As much as summer is a season of watermelon and corn, cicadas and swimming pools, for me, it also seems to be a time of accumulated wounds--scabbed-over cuts,  achy muscles and purpled bruises that, if viewed from a certain perspective, aren't so much a sign of clumsiness as they are evidence of a life lived right there in the midst of things.

. . . at least that's what I'm telling myself.

As I type this, I count at least 11 scratches from a midweek encounter with a pesky buckthorn.  If you aren't familiar with buckthorn, imagine Christ's crown of thorns and go from there.  This invasive species (which Brexited from Europe in the 1800s)  has 3-inch-long, needle-like thorns and is a popular choice for hedges between neighboring properties, which might explain why Jeremy and Jody have pretty much quit stopping over to borrow a cup of sugar, which is too bad because we really like Jeremy and Jody.

I've also got a nice bruise--now waning--that stretches across my left shin, and a strange scrape across my nostril, neither of which I can tie to a particular incident.  Like I said, I've been living in the midst of things. . . .

I have tried to take steps towards a better me, though.  For instance, I've been on a two-bath-a-day schedule lately, something for which I'm pretty sure others are grateful.  As a 54-year-old pudgy woman in the midst of a pretty significant heat wave, both inside and out, it just isn't possible to get by with one bath a day.   That said, other areas of hygiene have gone a bit neglected.

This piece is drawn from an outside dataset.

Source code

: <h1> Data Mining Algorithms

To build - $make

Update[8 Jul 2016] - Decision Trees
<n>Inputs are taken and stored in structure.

Many mornings before heading out for my walk, I don't bother to change out of the ratty t-shirt I'd slept in (the one with a faded message and a handful of moth holes near the waist).  And my unbrushed hair--think "matted dog"--pretty much finishes the look.  That might explain why people I encounter on these walks often hold out a handful of change and a granola bar as I pass.

Thing is, I don't really care.  I don't care about the scratches or the moth-eaten tees, the rumpled 'do or the slow drip of sweat wending its way downward.  Well, maybe the sweat.  For me, one of summer's most endearing qualities is its ability to impose itself upon me.  Like some months-long sweat-lodge ceremony, summer inundates me with its heat and its promise, its fever dreams and strange views.

And, at least through July, I'm game for it.  Because, soon enough, I'll be expected to be an adult again, a respectably-groomed, reasonably professional person who rushes from one air-conditioned environment into another, eschewing Mother Nature's views while I earn a decent paycheck, one that--eventually--will buy me another two-month pass, come next June.